* **WHAT THIS TASK INVOLVES**:
Reproduce the records word for word, leaving out any pictures they hold.

Dataset records:

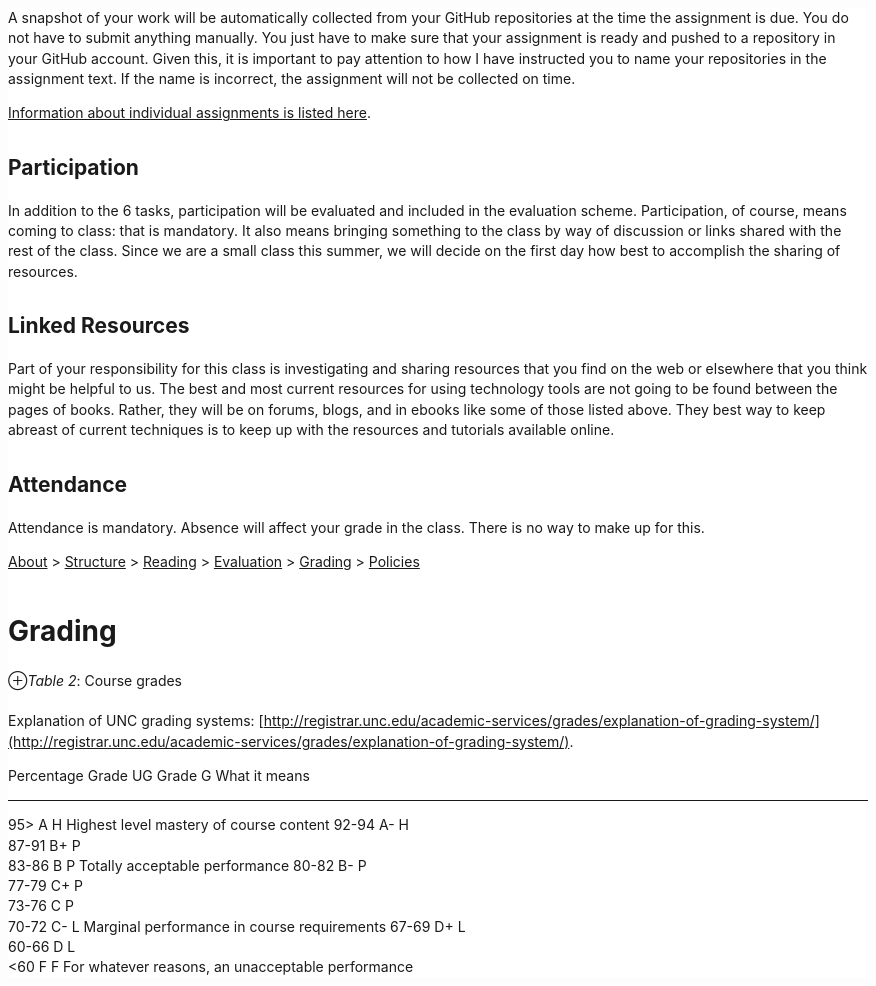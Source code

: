 A snapshot of your work will be automatically collected from your GitHub
repositories at the time the assignment is due. You do not have to
submit anything manually. You just have to make sure that your
assignment is ready and pushed to a repository in your GitHub account.
Given this, it is important to pay attention to how I have instructed
you to name your repositories in the assignment text. If the name is
incorrect, the assignment will not be collected on time.

[Information about individual assignments is listed
here](/assignments/).

Participation
-------------

In addition to the 6 tasks, participation will be evaluated and included
in the evaluation scheme. Participation, of course, means coming to
class: that is mandatory. It also means bringing something to the class
by way of discussion or links shared with the rest of the class. Since
we are a small class this summer, we will decide on the first day how
best to accomplish the sharing of resources.

Linked Resources
----------------

Part of your responsibility for this class is investigating and sharing
resources that you find on the web or elsewhere that you think might be
helpful to us. The best and most current resources for using technology
tools are not going to be found between the pages of books. Rather, they
will be on forums, blogs, and in ebooks like some of those listed above.
They best way to keep abreast of current techniques is to keep up with
the resources and tutorials available online.

Attendance
----------

Attendance is mandatory. Absence will affect your grade in the class.
There is no way to make up for this.

[About](/syllabus/#) \> [Structure](/syllabus/#class-structure) \>
[Reading](/syllabus/#reading-materials) \>
[Evaluation](/syllabus#evaluation) \> [Grading](/syllabus#grading) \>
[Policies](/syllabus#course-policies)

Grading
=======

⊕*Table 2*: Course grades\
\
Explanation of UNC grading systems:
[http://registrar.unc.edu/academic-services/grades/explanation-of-grading-system/](http://registrar.unc.edu/academic-services/grades/explanation-of-grading-system/).

  Percentage   Grade UG   Grade G   What it means
  ------------ ---------- --------- ---------------------------------------------------
  95\>         A          H         Highest level mastery of course content
  92-94        A-         H         
  87-91        B+         P         
  83-86        B          P         Totally acceptable performance
  80-82        B-         P         
  77-79        C+         P         
  73-76        C          P         
  70-72        C-         L         Marginal performance in course requirements
  67-69        D+         L         
  60-66        D          L         
  \<60         F          F         For whatever reasons, an unacceptable performance
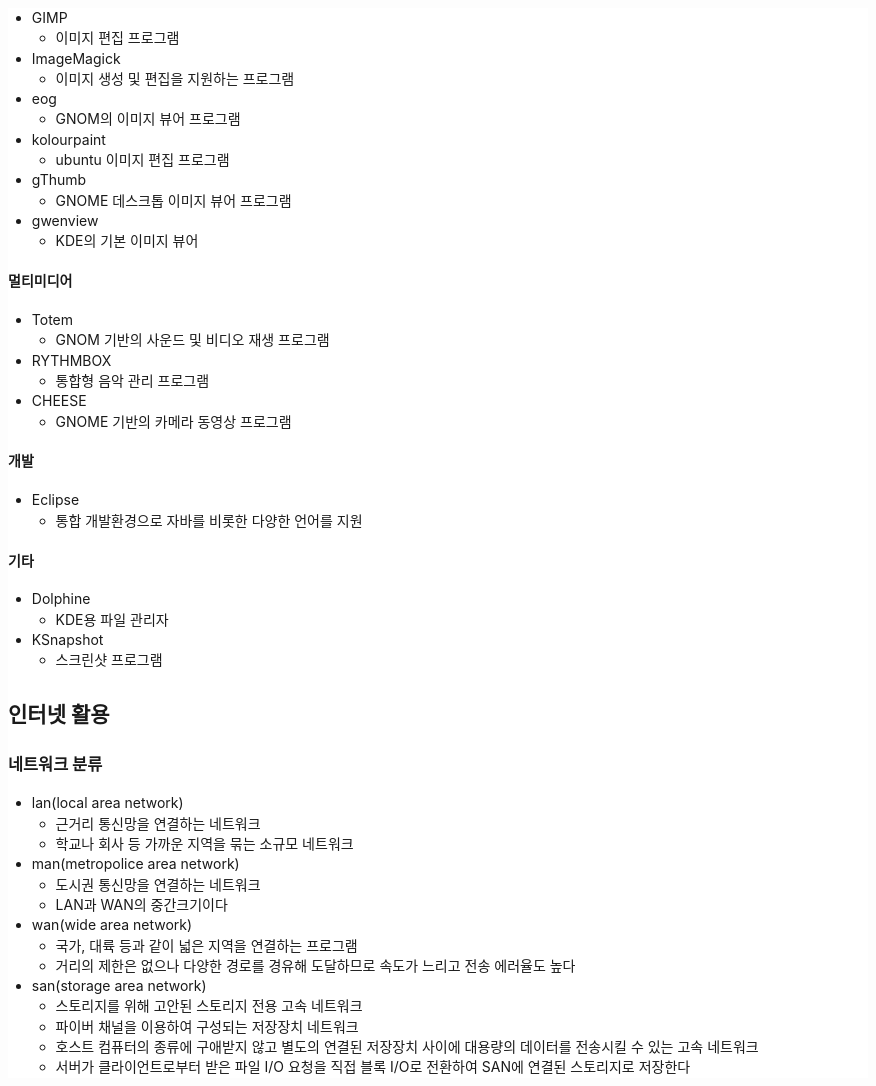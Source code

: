 - GIMP
  - 이미지 편집 프로그램
- ImageMagick
  - 이미지 생성 및 편집을 지원하는 프로그램
- eog
  - GNOM의 이미지 뷰어 프로그램
- kolourpaint
  - ubuntu 이미지 편집 프로그램
- gThumb
  - GNOME 데스크톱 이미지 뷰어 프로그램
- gwenview
  - KDE의 기본 이미지 뷰어

#### 멀티미디어

- Totem
  - GNOM 기반의 사운드 및 비디오 재생 프로그램
- RYTHMBOX
  - 통합형 음악 관리 프로그램
- CHEESE
  - GNOME 기반의 카메라 동영상 프로그램

#### 개발

- Eclipse
  - 통합 개발환경으로 자바를 비롯한 다양한 언어를 지원

#### 기타

- Dolphine
  - KDE용 파일 관리자
- KSnapshot
  - 스크린샷 프로그램

## 인터넷 활용

### 네트워크 분류

- lan(local area network)
  - 근거리 통신망을 연결하는 네트워크
  - 학교나 회사 등 가까운 지역을 묶는 소규모 네트워크
- man(metropolice area network)
  - 도시권 통신망을 연결하는 네트워크
  - LAN과 WAN의 중간크기이다
- wan(wide area network)
  - 국가, 대륙 등과 같이 넓은 지역을 연결하는 프로그램
  - 거리의 제한은 없으나 다양한 경로를 경유해 도달하므로 속도가 느리고 전송 에러율도 높다
- san(storage area network)
  - 스토리지를 위해 고안된 스토리지 전용 고속 네트워크
  - 파이버 채널을 이용하여 구성되는 저장장치 네트워크
  - 호스트 컴퓨터의 종류에 구애받지 않고 별도의 연결된 저장장치 사이에 대용량의 데이터를 전송시킬 수 있는 고속 네트워크
  - 서버가 클라이언트로부터 받은 파일 I/O 요청을 직접 블록 I/O로 전환하여 SAN에 연결된 스토리지로 저장한다
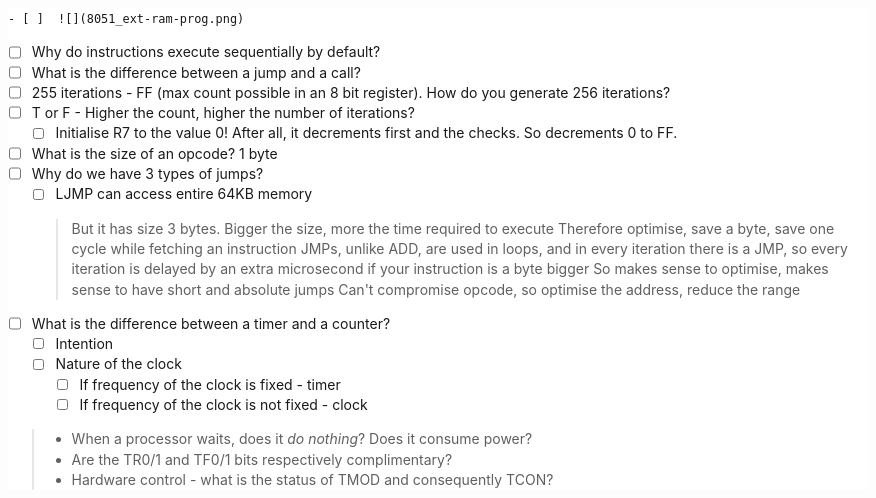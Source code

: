	- [ ]  ![](8051_ext-ram-prog.png)
- [ ]  Why do instructions execute sequentially by default?
- [ ]  What is the difference between a jump and a call?
- [ ]  255 iterations - FF (max count possible in an 8 bit register). How do you generate 256 iterations?
- [ ]  T or F - Higher the count, higher the number of iterations?
	- [ ]  Initialise R7 to the value 0! After all, it decrements first and the checks. So decrements 0 to FF. 
- [ ]  What is the size of an opcode? 1 byte
- [ ]  Why do we have 3 types of jumps?
	- [ ]  LJMP can access entire 64KB memory
	> But it has size 3 bytes. Bigger the size, more the time required to execute
	> Therefore optimise, save a byte, save one cycle while fetching an instruction
	> JMPs, unlike ADD, are used in loops, and in every iteration there is a JMP, so every iteration is delayed by an extra microsecond if your instruction is a byte bigger
	> So makes sense to optimise, makes sense to have short and absolute jumps
	> Can't compromise opcode, so optimise the address, reduce the range
- [ ]  What is the difference between a timer and a counter? 
	- [ ]  Intention
	- [ ]  Nature of the clock
		- [ ]  If frequency of the clock is fixed - timer
		- [ ]  If frequency of the clock is not fixed - clock
>  - When a processor waits, does it *do nothing*? Does it consume power? 
>  - Are the TR0/1 and TF0/1 bits respectively complimentary? 
>  - Hardware control - what is the status of TMOD and consequently TCON?




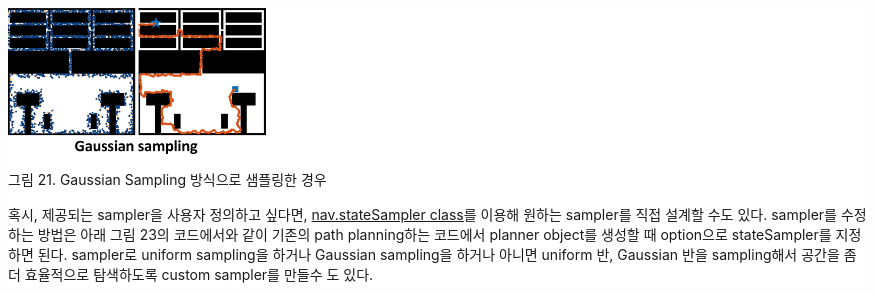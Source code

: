 <img width = "30%" src="../../images/path_planning/6. Sampling-Based Path Planning/pic21.png"/>
<br> 그림 21. Gaussian Sampling 방식으로 샘플링한 경우
</center>

혹시, 제공되는 sampler을 사용자 정의하고 싶다면, [nav.stateSampler class](https://kr.mathworks.com/help/nav/ref/nav.statesampler-class.html)를 이용해 원하는 sampler를 직접 설계할 수도 있다. sampler를 수정하는 방법은 아래 그림 23의 코드에서와 같이 기존의 path planning하는 코드에서 planner object를 생성할 때 option으로 stateSampler를 지정하면 된다. sampler로 uniform sampling을 하거나 Gaussian sampling을 하거나 아니면 uniform 반, Gaussian 반을 sampling해서 공간을 좀 더 효율적으로 탐색하도록 custom sampler를 만들수 도 있다.

<center>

* **TASK SOLUTION**:
Source code

: A snapshot of your work will be automatically collected from your GitHub
repositories at the time the assignment is due. You do not have to
submit anything manually. You just have to make sure that your
assignment is ready and pushed to a repository in your GitHub account.
Given this, it is important to pay attention to how I have instructed
you to name your repositories in the assignment text. If the name is
incorrect, the assignment will not be collected on time.

[Information about individual assignments is listed
here](/assignments/).

Participation
-------------

In addition to the 6 tasks, participation will be evaluated and included
in the evaluation scheme. Participation, of course, means coming to
class: that is mandatory. It also means bringing something to the class
by way of discussion or links shared with the rest of the class. Since
we are a small class this summer, we will decide on the first day how
best to accomplish the sharing of resources.

Linked Resources
----------------

Part of your responsibility for this class is investigating and sharing
resources that you find on the web or elsewhere that you think might be
helpful to us. The best and most current resources for using technology
tools are not going to be found between the pages of books. Rather, they
will be on forums, blogs, and in ebooks like some of those listed above.
They best way to keep abreast of current techniques is to keep up with
the resources and tutorials available online.

Attendance
----------

Attendance is mandatory. Absence will affect your grade in the class.
There is no way to make up for this.

[About](/syllabus/#) \> [Structure](/syllabus/#class-structure) \>
[Reading](/syllabus/#reading-materials) \>
[Evaluation](/syllabus#evaluation) \> [Grading](/syllabus#grading) \>
[Policies](/syllabus#course-policies)

Grading
=======

⊕*Table 2*: Course grades\
\
Explanation of UNC grading systems:
[http://registrar.unc.edu/academic-services/grades/explanation-of-grading-system/](http://registrar.unc.edu/academic-services/grades/explanation-of-grading-system/).

  Percentage   Grade UG   Grade G   What it means
  ------------ ---------- --------- ---------------------------------------------------
  95\>         A          H         Highest level mastery of course content
  92-94        A-         H         
  87-91        B+         P         
  83-86        B          P         Totally acceptable performance
  80-82        B-         P         
  77-79        C+         P         
  73-76        C          P         
  70-72        C-         L         Marginal performance in course requirements
  67-69        D+         L         
  60-66        D          L         
  \<60         F          F         For whatever reasons, an unacceptable performance
Source code

: - GIMP
  - 이미지 편집 프로그램
- ImageMagick
  - 이미지 생성 및 편집을 지원하는 프로그램
- eog
  - GNOM의 이미지 뷰어 프로그램
- kolourpaint
  - ubuntu 이미지 편집 프로그램
- gThumb
  - GNOME 데스크톱 이미지 뷰어 프로그램
- gwenview
  - KDE의 기본 이미지 뷰어

#### 멀티미디어

- Totem
  - GNOM 기반의 사운드 및 비디오 재생 프로그램
- RYTHMBOX
  - 통합형 음악 관리 프로그램
- CHEESE
  - GNOME 기반의 카메라 동영상 프로그램

#### 개발

- Eclipse
  - 통합 개발환경으로 자바를 비롯한 다양한 언어를 지원

#### 기타

- Dolphine
  - KDE용 파일 관리자
- KSnapshot
  - 스크린샷 프로그램

## 인터넷 활용

### 네트워크 분류

- lan(local area network)
  - 근거리 통신망을 연결하는 네트워크
  - 학교나 회사 등 가까운 지역을 묶는 소규모 네트워크
- man(metropolice area network)
  - 도시권 통신망을 연결하는 네트워크
  - LAN과 WAN의 중간크기이다
- wan(wide area network)
  - 국가, 대륙 등과 같이 넓은 지역을 연결하는 프로그램
  - 거리의 제한은 없으나 다양한 경로를 경유해 도달하므로 속도가 느리고 전송 에러율도 높다
- san(storage area network)
  - 스토리지를 위해 고안된 스토리지 전용 고속 네트워크
  - 파이버 채널을 이용하여 구성되는 저장장치 네트워크
  - 호스트 컴퓨터의 종류에 구애받지 않고 별도의 연결된 저장장치 사이에 대용량의 데이터를 전송시킬 수 있는 고속 네트워크
  - 서버가 클라이언트로부터 받은 파일 I/O 요청을 직접 블록 I/O로 전환하여 SAN에 연결된 스토리지로 저장한다
Source code

:	- [ ]  ![](8051_ext-ram-prog.png)
- [ ]  Why do instructions execute sequentially by default?
- [ ]  What is the difference between a jump and a call?
- [ ]  255 iterations - FF (max count possible in an 8 bit register). How do you generate 256 iterations?
- [ ]  T or F - Higher the count, higher the number of iterations?
	- [ ]  Initialise R7 to the value 0! After all, it decrements first and the checks. So decrements 0 to FF. 
- [ ]  What is the size of an opcode? 1 byte
- [ ]  Why do we have 3 types of jumps?
	- [ ]  LJMP can access entire 64KB memory
	> But it has size 3 bytes. Bigger the size, more the time required to execute
	> Therefore optimise, save a byte, save one cycle while fetching an instruction
	> JMPs, unlike ADD, are used in loops, and in every iteration there is a JMP, so every iteration is delayed by an extra microsecond if your instruction is a byte bigger
	> So makes sense to optimise, makes sense to have short and absolute jumps
	> Can't compromise opcode, so optimise the address, reduce the range
- [ ]  What is the difference between a timer and a counter? 
	- [ ]  Intention
	- [ ]  Nature of the clock
		- [ ]  If frequency of the clock is fixed - timer
		- [ ]  If frequency of the clock is not fixed - clock
>  - When a processor waits, does it *do nothing*? Does it consume power? 
>  - Are the TR0/1 and TF0/1 bits respectively complimentary? 
>  - Hardware control - what is the status of TMOD and consequently TCON?




Source code

: <img width = "30%" src="../../images/path_planning/6. Sampling-Based Path Planning/pic21.png"/>
<br> 그림 21. Gaussian Sampling 방식으로 샘플링한 경우
</center>

혹시, 제공되는 sampler을 사용자 정의하고 싶다면, [nav.stateSampler class](https://kr.mathworks.com/help/nav/ref/nav.statesampler-class.html)를 이용해 원하는 sampler를 직접 설계할 수도 있다. sampler를 수정하는 방법은 아래 그림 23의 코드에서와 같이 기존의 path planning하는 코드에서 planner object를 생성할 때 option으로 stateSampler를 지정하면 된다. sampler로 uniform sampling을 하거나 Gaussian sampling을 하거나 아니면 uniform 반, Gaussian 반을 sampling해서 공간을 좀 더 효율적으로 탐색하도록 custom sampler를 만들수 도 있다.

<center>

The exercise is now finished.